October 10th is the day the Department of Revenue was informed by DSIT, The South Carolina Department of Information Technology, of a cyber attack involving the personal information of taxpayers.
News19 was told by DSIT Friday they were not asked to monitor the systems where the breached data was housed and only began full monitoring of their systems on October 20th.
The Department of Revenue says credit card companies require them to be Payment Card Industry compliant.
In a statement to News19 the Revenue Department's spokesperson Samantha Cheek says,
"The Department of Revenue used TrustWave, one of the world's leading information technology and data security firms, because the department, as with any entity handling credit card information, is required to be PCI compliant by the world's major credit card companies to safeguard financial information. DSIT, while a wonderful program, does not provide PCI compliance, and therefore the department was required to use a third-party vendor such as TrustWave."
We know by now this is a story that effects millions of South Carolinians. Since we broke the story we've been asking our congressmen about the hacking.
Friday we heard from several of them about where we go from here.

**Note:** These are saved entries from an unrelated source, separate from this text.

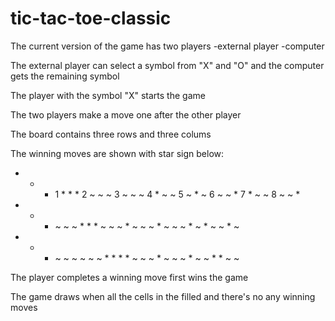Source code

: # tic-tac-toe-classic

The current version of the game has two players -external player
                                                -computer

The external player can select a symbol from "X" and "O" and the computer gets the remaining symbol

The player with the symbol "X" starts the game

The two players make a move one after the other player

The board contains three rows and three colums

The winning moves are shown with star sign below:

- - - 1 * * *   2 ~ ~ ~  3 ~ ~ ~  4 * ~ ~  5 ~ * ~  6 ~ ~ *  7 * ~ ~  8 ~ ~ *
- - -   ~ ~ ~     * * *    ~ ~ ~    * ~ ~    ~ * ~    ~ ~ *    ~ * ~    ~ * ~
- - -   ~ ~ ~     ~ ~ ~    * * *    * ~ ~    ~ * ~    ~ ~ *    ~ ~ *    * ~ ~

The player completes a winning move first wins the game

The game draws when all the cells in the filled and there's no any winning moves

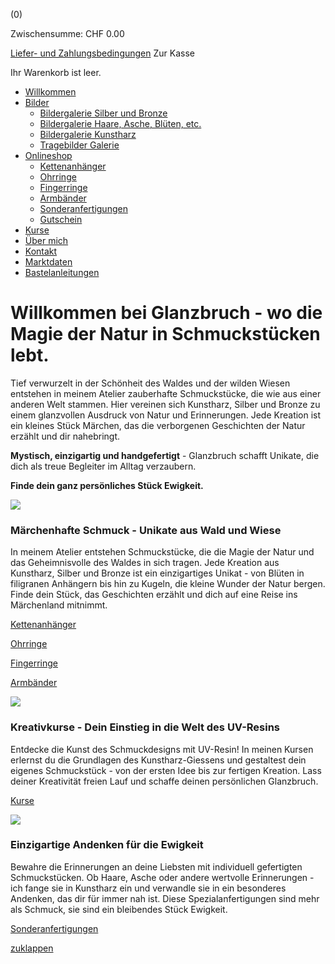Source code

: (0)


Zwischensumme: CHF 0.00


[Liefer- und Zahlungsbedingungen](https://www.glanzbruch.ch/j/shop/deliveryinfo)
Zur Kasse


Ihr Warenkorb ist leer.


- [Willkommen](https://www.glanzbruch.ch/)
- [Bilder](https://www.glanzbruch.ch/bilder/)
  - [Bildergalerie Silber und Bronze](https://www.glanzbruch.ch/bilder/bildergalerie-silber-und-bronze/)
  - [Bildergalerie Haare, Asche, Blüten, etc.](https://www.glanzbruch.ch/bilder/bildergalerie-haare-asche-bl%C3%BCten-etc/)
  - [Bildergalerie Kunstharz](https://www.glanzbruch.ch/bilder/bildergalerie-kunstharz/)
  - [Tragebilder Galerie](https://www.glanzbruch.ch/bilder/tragebilder-galerie/)
- [Onlineshop](https://www.glanzbruch.ch/onlineshop/)
  - [Kettenanhänger](https://www.glanzbruch.ch/onlineshop/einzelst%C3%BCcke-kunstharz/)
  - [Ohrringe](https://www.glanzbruch.ch/onlineshop/ohrringe/)
  - [Fingerringe](https://www.glanzbruch.ch/onlineshop/fingerringe/)
  - [Armbänder](https://www.glanzbruch.ch/onlineshop/armb%C3%A4nder/)
  - [Sonderanfertigungen](https://www.glanzbruch.ch/onlineshop/sonderanfertigungen/)
  - [Gutschein](https://www.glanzbruch.ch/onlineshop/gutschein/)
- [Kurse](https://www.glanzbruch.ch/kurse/)
- [Über mich](https://www.glanzbruch.ch/%C3%BCber-mich/)
- [Kontakt](https://www.glanzbruch.ch/kontakt/)
- [Marktdaten](https://www.glanzbruch.ch/marktdaten/)
- [Bastelanleitungen](https://www.glanzbruch.ch/bastelanleitungen/)

# Willkommen bei Glanzbruch - wo die Magie der Natur in Schmuckstücken lebt.

Tief verwurzelt in der Schönheit des Waldes und der wilden Wiesen entstehen in meinem Atelier zauberhafte Schmuckstücke, die wie aus einer anderen Welt stammen.
Hier vereinen sich Kunstharz, Silber und Bronze zu einem glanzvollen Ausdruck von Natur und Erinnerungen. Jede Kreation ist ein kleines Stück Märchen, das die verborgenen Geschichten der Natur
erzählt und dir nahebringt.

**Mystisch, einzigartig und handgefertigt** \- Glanzbruch schafft Unikate, die dich als treue Begleiter im Alltag verzaubern.

**Finde dein ganz persönliches Stück Ewigkeit.**

![](https://image.jimcdn.com/app/cms/image/transf/dimension=291x10000:format=jpg/path/s10438f9ff8ed1fb7/image/i0ce22cb0aab24021/version/1730743747/image.jpg)

### Märchenhafte Schmuck - Unikate aus Wald und Wiese

In meinem Atelier entstehen Schmuckstücke, die die Magie der Natur und das Geheimnisvolle des Waldes in sich tragen. Jede Kreation aus Kunstharz, Silber und Bronze ist ein einzigartiges Unikat -
von Blüten in filigranen Anhängern bis hin zu Kugeln, die kleine Wunder der Natur bergen. Finde dein Stück, das Geschichten erzählt und dich auf eine Reise ins Märchenland mitnimmt.

[Kettenanhänger](https://www.glanzbruch.ch/onlineshop/einzelst%C3%BCcke-kunstharz/)

[Ohrringe](https://www.glanzbruch.ch/onlineshop/ohrringe/)

[Fingerringe](https://www.glanzbruch.ch/onlineshop/fingerringe/)

[Armbänder](https://www.glanzbruch.ch/onlineshop/armb%C3%A4nder/)

[![](https://image.jimcdn.com/app/cms/image/transf/dimension=291x10000:format=jpg/path/s10438f9ff8ed1fb7/image/i8b6814473a49453d/version/1730743765/image.jpg)](https://www.glanzbruch.ch/kurse/)

### Kreativkurse - Dein Einstieg in die Welt des UV-Resins

Entdecke die Kunst des Schmuckdesigns mit UV-Resin! In meinen Kursen erlernst du die Grundlagen des Kunstharz-Giessens und gestaltest dein eigenes Schmuckstück - von der ersten Idee bis zur
fertigen Kreation. Lass deiner Kreativität freien Lauf und schaffe deinen persönlichen Glanzbruch.

[Kurse](https://www.glanzbruch.ch/kurse/)

[![](https://image.jimcdn.com/app/cms/image/transf/dimension=291x10000:format=jpg/path/s10438f9ff8ed1fb7/image/i378ddb1d01bccea0/version/1730743780/image.jpg)](https://www.glanzbruch.ch/onlineshop/sonderanfertigungen/)

### Einzigartige Andenken für die Ewigkeit

Bewahre die Erinnerungen an deine Liebsten mit individuell gefertigten Schmuckstücken. Ob Haare, Asche oder andere wertvolle Erinnerungen - ich fange sie in Kunstharz ein und verwandle sie in ein
besonderes Andenken, das dir für immer nah ist. Diese Spezialanfertigungen sind mehr als Schmuck, sie sind ein bleibendes Stück Ewigkeit.

[Sonderanfertigungen](https://www.glanzbruch.ch/onlineshop/sonderanfertigungen/)

[zuklappen](https://www.glanzbruch.ch/# "Dieses Element zuklappen")
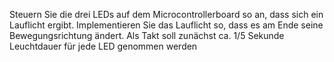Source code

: Steuern Sie die drei LEDs auf dem Microcontrollerboard so an, dass sich ein Lauflicht
ergibt. Implementieren Sie das Lauflicht so, dass es am Ende seine Bewegungsrichtung
ändert. Als Takt soll zunächst ca. 1/5 Sekunde Leuchtdauer für jede LED genommen
werden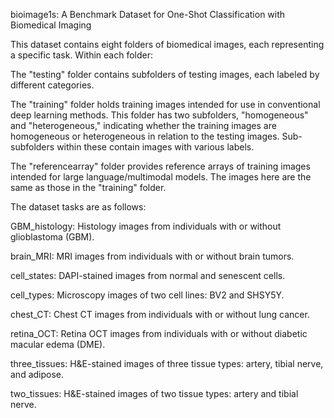 bioimage1s: A Benchmark Dataset for One-Shot Classification with Biomedical Imaging

This dataset contains eight folders of biomedical images, each representing a specific task. Within each folder:

The "testing" folder contains subfolders of testing images, each labeled by different categories.

The "training" folder holds training images intended for use in conventional deep learning methods. This folder has two subfolders, "homogeneous" and "heterogeneous," indicating whether the training images are homogeneous or heterogeneous in relation to the testing images. Sub-subfolders within these contain images with various labels.

The "referencearray" folder provides reference arrays of training images intended for large language/multimodal models. The images here are the same as those in the "training" folder.


The dataset tasks are as follows:

GBM_histology: Histology images from individuals with or without glioblastoma (GBM).

brain_MRI: MRI images from individuals with or without brain tumors.

cell_states: DAPI-stained images from normal and senescent cells.

cell_types: Microscopy images of two cell lines: BV2 and SHSY5Y.

chest_CT: Chest CT images from individuals with or without lung cancer.

retina_OCT: Retina OCT images from individuals with or without diabetic macular edema (DME).

three_tissues: H&E-stained images of three tissue types: artery, tibial nerve, and adipose.

two_tissues: H&E-stained images of two tissue types: artery and tibial nerve.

"I am so disappointed because we are all victims," Congressman Joe Wilson tells News19 that after the security breach at the Department of Revenue, he believes every state, county, and municipality should be looking at better ways to protect data networks
"This is not just an issue of fiscal and financial security, it's national security," Wilson says he wants to take the issue to the house floor to help send a a message to future hackers.

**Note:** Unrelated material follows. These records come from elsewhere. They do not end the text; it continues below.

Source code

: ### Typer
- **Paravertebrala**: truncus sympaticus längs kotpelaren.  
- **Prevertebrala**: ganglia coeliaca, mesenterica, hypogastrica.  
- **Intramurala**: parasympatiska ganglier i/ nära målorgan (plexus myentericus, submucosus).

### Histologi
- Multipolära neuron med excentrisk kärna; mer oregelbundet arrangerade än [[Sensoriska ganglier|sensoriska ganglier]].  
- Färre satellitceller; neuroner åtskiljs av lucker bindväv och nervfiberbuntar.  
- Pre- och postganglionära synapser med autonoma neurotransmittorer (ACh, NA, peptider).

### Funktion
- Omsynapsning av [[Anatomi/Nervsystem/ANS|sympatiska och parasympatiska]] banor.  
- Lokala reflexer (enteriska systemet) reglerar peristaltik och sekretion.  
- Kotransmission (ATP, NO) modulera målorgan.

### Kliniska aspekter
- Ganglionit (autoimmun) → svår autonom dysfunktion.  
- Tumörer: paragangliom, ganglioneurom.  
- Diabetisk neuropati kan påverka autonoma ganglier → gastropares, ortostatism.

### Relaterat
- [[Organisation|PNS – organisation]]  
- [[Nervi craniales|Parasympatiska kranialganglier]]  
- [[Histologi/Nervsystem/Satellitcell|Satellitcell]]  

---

"I want to make every effort to help law enforcement go after people who have really violated the households and businesses of our state."
Congressman Clyburn sent News19 this statement in response to the data breach:
"I am deeply concerned about the cyber attack that left nearly every South Carolina family vulnerable to identity theft. Both state and federal authorities are investigating the breach, and I must rely on Governor Haley's assurances that appropriate measures have been taken to ensure such a breach doesn't happen again. The next step is to find those responsible and hold them accountable."
Senator Lindsey Graham said this morning that he has been working with other Senators to create a cyber security bill that will protect government networks.
"My biggest fear, is not that the Iranians will put a nuclear weapon on top of a missile and hit us any time soon, my biggest fear is that Iran or other terrorist groups will take down the power grid and hurt America tremendously."
One of the world's leading cyber security experts said today that information from a hacking incident like the one is usually sold quickly on the Internet black market.